Cette étape nigérienne s’inscrit dans une tournée diplomatique plus large engagée par Nouakchott auprès des États sahéliens. Après Niamey, l’émissaire mauritanien a également été reçu à Ouagadougou par le Président du Faso, le Capitaine Ibrahim Traoré, poursuivant ainsi une séquence politique qui suscite de nombreuses interrogations au sein des observateurs régionaux.
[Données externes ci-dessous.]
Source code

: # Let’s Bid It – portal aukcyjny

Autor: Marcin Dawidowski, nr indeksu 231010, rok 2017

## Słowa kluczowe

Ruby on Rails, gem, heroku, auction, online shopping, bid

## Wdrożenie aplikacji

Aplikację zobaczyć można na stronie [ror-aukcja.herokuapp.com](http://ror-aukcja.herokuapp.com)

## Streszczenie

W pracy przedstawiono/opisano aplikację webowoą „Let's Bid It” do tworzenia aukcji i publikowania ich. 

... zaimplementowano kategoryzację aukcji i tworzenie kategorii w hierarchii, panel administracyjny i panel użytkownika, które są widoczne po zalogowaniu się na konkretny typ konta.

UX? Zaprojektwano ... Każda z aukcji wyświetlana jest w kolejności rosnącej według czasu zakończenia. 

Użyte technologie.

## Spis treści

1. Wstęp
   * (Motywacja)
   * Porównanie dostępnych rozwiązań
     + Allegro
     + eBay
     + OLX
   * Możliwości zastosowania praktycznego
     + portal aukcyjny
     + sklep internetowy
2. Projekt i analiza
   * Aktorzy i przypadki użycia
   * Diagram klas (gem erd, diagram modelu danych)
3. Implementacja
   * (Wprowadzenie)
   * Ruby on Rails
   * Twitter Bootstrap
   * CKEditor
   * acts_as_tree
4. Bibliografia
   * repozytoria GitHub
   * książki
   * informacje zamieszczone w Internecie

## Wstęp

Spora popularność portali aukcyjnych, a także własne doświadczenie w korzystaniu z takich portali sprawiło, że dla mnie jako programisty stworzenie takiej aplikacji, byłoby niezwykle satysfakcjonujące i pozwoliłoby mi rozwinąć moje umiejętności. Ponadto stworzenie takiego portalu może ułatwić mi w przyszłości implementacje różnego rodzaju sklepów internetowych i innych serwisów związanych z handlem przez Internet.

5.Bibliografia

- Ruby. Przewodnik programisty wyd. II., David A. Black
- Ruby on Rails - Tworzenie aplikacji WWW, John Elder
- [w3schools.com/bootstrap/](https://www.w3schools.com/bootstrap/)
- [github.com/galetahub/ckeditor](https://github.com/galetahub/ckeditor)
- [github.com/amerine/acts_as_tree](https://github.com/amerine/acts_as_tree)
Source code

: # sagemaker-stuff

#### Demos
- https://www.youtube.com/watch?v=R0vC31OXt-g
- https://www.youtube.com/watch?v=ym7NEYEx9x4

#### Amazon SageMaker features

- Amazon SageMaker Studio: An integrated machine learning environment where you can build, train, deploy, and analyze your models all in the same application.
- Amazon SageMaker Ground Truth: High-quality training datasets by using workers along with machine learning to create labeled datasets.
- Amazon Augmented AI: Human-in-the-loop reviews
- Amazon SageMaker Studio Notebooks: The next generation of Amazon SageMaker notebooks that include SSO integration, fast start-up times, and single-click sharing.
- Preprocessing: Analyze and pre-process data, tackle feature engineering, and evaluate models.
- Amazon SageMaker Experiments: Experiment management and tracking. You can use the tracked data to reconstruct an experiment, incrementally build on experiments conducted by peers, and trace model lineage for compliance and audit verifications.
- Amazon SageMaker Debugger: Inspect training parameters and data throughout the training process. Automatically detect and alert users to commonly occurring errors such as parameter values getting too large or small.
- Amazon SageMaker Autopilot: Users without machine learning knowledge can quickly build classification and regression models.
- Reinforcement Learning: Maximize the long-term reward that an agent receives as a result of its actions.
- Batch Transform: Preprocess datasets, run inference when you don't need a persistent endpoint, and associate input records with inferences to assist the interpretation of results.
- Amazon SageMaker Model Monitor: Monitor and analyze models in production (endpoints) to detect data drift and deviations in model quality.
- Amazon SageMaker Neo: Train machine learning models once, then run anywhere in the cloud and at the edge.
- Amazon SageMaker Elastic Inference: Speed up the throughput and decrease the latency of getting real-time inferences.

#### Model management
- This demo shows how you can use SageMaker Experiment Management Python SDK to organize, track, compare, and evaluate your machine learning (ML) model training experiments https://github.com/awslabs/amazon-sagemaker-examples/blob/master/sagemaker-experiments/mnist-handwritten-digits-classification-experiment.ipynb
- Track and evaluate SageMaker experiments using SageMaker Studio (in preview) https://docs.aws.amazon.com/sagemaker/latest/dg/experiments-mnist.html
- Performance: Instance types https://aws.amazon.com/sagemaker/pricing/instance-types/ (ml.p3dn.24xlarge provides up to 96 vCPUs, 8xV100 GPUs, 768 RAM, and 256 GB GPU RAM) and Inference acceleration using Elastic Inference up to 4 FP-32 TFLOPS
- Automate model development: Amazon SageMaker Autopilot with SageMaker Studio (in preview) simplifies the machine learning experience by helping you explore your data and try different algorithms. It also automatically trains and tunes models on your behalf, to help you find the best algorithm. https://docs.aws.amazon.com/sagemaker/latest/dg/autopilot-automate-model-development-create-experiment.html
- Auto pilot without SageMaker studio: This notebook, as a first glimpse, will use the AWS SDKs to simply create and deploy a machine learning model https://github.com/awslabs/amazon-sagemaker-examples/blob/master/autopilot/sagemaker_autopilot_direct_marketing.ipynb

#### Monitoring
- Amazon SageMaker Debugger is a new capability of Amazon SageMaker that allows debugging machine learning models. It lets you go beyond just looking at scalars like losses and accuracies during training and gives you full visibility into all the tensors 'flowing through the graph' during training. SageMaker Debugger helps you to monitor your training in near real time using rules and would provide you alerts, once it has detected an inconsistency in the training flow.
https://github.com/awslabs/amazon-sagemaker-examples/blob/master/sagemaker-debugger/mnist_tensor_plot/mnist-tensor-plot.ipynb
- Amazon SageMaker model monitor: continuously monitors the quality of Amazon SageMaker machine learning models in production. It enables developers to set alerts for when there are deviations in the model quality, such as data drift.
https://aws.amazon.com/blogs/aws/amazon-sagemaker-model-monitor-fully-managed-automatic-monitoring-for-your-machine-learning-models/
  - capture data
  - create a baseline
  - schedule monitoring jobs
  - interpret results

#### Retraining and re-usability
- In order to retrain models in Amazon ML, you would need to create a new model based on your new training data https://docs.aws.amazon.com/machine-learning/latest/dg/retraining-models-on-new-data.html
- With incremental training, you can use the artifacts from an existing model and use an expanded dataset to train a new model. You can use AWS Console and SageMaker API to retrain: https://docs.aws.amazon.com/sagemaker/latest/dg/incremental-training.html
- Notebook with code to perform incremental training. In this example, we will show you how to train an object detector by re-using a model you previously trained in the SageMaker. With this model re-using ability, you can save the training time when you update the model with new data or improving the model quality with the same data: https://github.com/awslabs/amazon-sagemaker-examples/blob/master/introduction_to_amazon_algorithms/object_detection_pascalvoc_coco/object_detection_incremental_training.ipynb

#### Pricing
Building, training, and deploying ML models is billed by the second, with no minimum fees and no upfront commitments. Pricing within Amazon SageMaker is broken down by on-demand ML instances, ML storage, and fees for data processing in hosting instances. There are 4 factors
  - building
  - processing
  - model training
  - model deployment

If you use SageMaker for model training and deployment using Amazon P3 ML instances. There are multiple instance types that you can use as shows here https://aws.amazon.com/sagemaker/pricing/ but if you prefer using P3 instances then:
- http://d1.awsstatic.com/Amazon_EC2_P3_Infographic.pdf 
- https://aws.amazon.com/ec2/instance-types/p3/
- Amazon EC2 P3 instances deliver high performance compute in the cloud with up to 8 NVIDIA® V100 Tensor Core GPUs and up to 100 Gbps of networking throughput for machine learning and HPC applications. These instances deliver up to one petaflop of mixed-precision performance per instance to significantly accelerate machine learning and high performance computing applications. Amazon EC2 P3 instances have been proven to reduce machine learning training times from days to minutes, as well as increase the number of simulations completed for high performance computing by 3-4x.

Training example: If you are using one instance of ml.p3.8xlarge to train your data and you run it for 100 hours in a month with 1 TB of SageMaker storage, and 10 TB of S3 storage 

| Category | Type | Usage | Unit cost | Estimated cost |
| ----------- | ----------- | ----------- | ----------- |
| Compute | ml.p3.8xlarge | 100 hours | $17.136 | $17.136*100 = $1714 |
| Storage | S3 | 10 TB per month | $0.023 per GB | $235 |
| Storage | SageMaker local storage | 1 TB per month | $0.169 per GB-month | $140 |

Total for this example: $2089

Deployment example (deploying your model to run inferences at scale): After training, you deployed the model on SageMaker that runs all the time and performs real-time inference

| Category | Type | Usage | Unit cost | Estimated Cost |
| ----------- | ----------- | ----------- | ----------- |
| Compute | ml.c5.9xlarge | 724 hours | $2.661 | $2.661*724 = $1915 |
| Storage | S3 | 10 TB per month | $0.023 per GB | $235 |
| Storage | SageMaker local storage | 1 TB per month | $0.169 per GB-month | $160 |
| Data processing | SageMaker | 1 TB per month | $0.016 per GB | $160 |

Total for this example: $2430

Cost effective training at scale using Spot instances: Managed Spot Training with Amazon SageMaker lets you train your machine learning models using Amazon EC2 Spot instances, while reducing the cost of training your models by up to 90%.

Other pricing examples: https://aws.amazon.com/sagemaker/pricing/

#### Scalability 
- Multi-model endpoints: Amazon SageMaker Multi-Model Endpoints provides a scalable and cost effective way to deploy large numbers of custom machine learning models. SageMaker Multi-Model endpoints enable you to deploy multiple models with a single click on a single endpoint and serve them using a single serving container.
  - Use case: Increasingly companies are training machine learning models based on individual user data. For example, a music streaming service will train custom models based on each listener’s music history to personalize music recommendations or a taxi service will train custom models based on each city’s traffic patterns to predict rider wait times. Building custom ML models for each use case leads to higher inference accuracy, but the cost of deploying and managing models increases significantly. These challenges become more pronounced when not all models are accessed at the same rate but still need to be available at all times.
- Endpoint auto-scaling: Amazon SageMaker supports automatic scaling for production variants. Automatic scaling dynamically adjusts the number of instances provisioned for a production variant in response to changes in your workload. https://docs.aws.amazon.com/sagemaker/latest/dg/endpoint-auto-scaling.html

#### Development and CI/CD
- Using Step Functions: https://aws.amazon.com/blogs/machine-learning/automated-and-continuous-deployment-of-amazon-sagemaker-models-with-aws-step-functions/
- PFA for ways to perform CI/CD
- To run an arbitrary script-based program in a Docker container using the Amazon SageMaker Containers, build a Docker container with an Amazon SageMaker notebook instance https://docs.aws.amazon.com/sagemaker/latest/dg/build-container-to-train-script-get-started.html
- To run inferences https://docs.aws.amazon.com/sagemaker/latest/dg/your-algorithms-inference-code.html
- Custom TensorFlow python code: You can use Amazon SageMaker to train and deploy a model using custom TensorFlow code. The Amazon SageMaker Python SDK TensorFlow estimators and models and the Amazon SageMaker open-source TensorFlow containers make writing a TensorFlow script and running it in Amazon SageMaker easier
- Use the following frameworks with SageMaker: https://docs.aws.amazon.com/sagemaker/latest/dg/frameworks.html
À ce stade, aucune déclaration officielle ne permet encore de déterminer avec précision les objectifs poursuivis par les autorités mauritaniennes. Certains y voient une volonté d’adaptation à la nouvelle réalité stratégique du Sahel, marquée par l’affirmation progressive de l’AES comme acteur politique et sécuritaire incontournable. D’autres s’interrogent sur d’éventuelles influences extérieures ou sur la recherche d’un nouvel équilibre diplomatique dans une région où les rapports de force évoluent rapidement.

Toutefois, au-delà des spéculations, un constat s’impose. Le dialogue demeure préférable à l’incompréhension, particulièrement dans un environnement où l’insécurité transfrontalière continue de peser lourdement sur les populations. Les échanges engagés entre la Mauritanie et les États sahéliens ouvrent un espace de discussion qui pourrait contribuer à réduire certaines méfiances accumulées au fil des années.

La question sécuritaire apparaît d’ailleurs comme le véritable test de crédibilité de ce rapprochement. Pour les pays de l’AES, et particulièrement pour le Mali, la lutte contre les groupes armés terroristes exige une coopération régionale sincère et efficace. Dans cette perspective, la sécurisation de la longue frontière de plus de 2000 km séparant la Mauritanie du Mali constitue un enjeu majeur. Toute action visant à empêcher l’utilisation du territoire mauritanien comme zone de repli ou de réorganisation par les groupes terroristes renforcerait considérablement les efforts déjà consentis par les forces engagées sur le terrain. Une telle coopération permettrait non seulement de limiter les capacités de mouvement des organisations armées, mais également de renforcer la stabilité d’un espace frontalier qui demeure l’un des plus sensibles de la région. Pour l’heure, les intentions réelles de Nouakchott restent à confirmer par des actes concrets. La prudence demeure donc de mise. Néanmoins, dans un contexte où les fractures diplomatiques ont souvent nourri les incompréhensions et affaibli les réponses collectives aux défis sécuritaires, toute initiative favorisant le dialogue mérite d’être examinée avec attention. Le rapprochement engagé par la Mauritanie ne trouvera sa pleine signification que dans sa capacité à produire des résultats tangibles. Entre vigilance et ouverture, les capitales sahéliennes semblent avoir choisi d’observer avant de juger.